Source texts of formatted documents:
****

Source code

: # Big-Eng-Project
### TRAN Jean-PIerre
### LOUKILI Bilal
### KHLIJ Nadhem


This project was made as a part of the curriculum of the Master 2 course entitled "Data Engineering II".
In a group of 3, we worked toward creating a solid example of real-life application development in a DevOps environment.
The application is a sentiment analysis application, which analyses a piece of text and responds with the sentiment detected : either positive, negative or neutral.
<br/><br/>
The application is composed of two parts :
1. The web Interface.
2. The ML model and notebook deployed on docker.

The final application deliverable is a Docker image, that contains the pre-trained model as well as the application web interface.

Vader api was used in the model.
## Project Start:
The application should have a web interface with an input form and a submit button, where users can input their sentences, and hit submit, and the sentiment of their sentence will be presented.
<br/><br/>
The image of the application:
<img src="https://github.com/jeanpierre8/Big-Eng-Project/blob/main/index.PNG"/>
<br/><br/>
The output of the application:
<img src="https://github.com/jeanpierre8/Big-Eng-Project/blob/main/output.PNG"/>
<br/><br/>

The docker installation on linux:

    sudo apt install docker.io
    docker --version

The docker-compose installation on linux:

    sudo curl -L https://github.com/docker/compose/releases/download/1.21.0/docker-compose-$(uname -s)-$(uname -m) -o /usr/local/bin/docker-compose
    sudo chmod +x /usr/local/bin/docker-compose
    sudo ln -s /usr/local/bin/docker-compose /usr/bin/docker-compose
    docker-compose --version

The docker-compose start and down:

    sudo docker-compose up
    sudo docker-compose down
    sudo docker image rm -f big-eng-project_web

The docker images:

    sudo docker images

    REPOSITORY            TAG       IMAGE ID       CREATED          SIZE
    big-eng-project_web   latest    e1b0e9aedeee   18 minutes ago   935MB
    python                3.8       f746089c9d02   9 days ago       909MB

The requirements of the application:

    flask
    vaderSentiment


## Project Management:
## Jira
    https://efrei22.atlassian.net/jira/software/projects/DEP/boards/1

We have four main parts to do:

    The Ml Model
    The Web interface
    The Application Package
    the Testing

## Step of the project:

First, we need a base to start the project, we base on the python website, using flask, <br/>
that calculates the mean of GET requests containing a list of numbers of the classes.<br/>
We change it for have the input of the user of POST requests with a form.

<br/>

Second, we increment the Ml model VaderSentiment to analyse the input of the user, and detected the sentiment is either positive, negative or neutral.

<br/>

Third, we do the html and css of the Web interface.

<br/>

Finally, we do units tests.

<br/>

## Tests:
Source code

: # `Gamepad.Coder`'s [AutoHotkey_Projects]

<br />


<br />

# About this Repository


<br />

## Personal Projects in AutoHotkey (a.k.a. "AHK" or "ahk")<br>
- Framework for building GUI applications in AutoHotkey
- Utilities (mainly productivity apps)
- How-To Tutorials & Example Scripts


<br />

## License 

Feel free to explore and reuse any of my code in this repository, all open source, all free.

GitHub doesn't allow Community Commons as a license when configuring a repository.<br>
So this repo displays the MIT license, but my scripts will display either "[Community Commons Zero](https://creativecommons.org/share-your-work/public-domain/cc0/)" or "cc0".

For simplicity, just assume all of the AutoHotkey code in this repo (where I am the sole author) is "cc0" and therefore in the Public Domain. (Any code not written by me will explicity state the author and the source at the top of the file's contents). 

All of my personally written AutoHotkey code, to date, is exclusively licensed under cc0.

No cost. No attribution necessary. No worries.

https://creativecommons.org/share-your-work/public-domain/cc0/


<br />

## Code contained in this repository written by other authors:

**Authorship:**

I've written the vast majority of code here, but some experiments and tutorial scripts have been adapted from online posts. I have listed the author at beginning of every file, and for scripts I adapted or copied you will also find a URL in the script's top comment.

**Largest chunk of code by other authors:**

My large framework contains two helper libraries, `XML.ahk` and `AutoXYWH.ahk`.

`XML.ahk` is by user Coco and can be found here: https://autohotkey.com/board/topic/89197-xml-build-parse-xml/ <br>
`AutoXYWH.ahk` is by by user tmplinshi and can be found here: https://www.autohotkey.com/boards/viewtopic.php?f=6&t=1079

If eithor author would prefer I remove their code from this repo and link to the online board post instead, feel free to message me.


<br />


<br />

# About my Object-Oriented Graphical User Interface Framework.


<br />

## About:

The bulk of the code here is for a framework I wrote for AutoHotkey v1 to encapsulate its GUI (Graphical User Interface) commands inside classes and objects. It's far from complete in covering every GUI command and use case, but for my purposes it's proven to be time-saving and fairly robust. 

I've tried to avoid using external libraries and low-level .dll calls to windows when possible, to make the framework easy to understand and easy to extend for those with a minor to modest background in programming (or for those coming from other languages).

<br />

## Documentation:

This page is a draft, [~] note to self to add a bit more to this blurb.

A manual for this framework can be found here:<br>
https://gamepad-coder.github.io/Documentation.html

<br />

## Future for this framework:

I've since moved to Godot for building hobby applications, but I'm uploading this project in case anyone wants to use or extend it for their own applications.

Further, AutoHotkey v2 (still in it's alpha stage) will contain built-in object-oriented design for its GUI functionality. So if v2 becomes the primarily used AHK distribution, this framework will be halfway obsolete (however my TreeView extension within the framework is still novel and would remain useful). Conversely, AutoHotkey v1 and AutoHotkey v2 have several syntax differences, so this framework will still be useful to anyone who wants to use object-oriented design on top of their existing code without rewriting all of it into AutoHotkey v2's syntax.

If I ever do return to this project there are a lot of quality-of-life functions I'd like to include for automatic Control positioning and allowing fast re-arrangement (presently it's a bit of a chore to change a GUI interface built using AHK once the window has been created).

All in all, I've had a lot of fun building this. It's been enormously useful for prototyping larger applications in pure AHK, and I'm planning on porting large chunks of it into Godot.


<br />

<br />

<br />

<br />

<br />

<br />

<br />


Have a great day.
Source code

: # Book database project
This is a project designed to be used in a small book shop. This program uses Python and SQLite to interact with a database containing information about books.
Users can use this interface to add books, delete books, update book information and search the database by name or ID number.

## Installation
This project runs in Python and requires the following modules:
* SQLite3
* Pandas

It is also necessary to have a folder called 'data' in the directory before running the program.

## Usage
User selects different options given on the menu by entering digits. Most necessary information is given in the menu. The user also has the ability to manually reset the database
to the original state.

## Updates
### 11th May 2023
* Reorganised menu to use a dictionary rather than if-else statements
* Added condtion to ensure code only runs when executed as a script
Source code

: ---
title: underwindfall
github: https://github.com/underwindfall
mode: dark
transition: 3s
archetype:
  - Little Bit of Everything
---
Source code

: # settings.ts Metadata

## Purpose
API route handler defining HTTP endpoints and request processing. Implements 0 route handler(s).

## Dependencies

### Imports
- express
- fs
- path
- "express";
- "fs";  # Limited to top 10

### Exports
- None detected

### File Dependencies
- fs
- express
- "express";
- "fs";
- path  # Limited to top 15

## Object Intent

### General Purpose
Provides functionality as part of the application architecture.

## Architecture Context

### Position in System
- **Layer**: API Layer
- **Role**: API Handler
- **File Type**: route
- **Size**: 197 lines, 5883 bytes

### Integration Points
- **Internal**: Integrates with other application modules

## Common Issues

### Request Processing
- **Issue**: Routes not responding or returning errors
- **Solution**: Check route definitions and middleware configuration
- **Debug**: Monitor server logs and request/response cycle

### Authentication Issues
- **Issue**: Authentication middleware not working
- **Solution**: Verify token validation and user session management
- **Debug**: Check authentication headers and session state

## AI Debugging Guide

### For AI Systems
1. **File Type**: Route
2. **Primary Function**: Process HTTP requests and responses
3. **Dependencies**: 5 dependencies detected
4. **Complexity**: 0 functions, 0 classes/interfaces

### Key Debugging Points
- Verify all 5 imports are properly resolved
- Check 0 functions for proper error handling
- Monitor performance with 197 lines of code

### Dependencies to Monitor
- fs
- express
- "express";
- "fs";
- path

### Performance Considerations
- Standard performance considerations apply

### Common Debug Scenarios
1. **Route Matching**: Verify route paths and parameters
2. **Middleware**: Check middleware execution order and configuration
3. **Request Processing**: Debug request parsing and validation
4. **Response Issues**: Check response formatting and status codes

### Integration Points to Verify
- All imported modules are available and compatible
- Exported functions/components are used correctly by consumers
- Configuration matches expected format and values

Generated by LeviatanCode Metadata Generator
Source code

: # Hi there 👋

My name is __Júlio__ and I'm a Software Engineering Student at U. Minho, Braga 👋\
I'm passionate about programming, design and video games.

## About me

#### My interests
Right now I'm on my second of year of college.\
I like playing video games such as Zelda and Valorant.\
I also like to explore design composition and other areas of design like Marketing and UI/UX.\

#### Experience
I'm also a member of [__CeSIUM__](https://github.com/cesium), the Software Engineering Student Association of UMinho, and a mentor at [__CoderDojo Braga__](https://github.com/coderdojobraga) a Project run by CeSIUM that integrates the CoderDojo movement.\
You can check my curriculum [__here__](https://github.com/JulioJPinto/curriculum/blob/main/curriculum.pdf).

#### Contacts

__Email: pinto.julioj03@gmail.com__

****

_Task goal_: Look over the records above and say how many lines hold the word "runs", giving the number alone.

_Response_: 2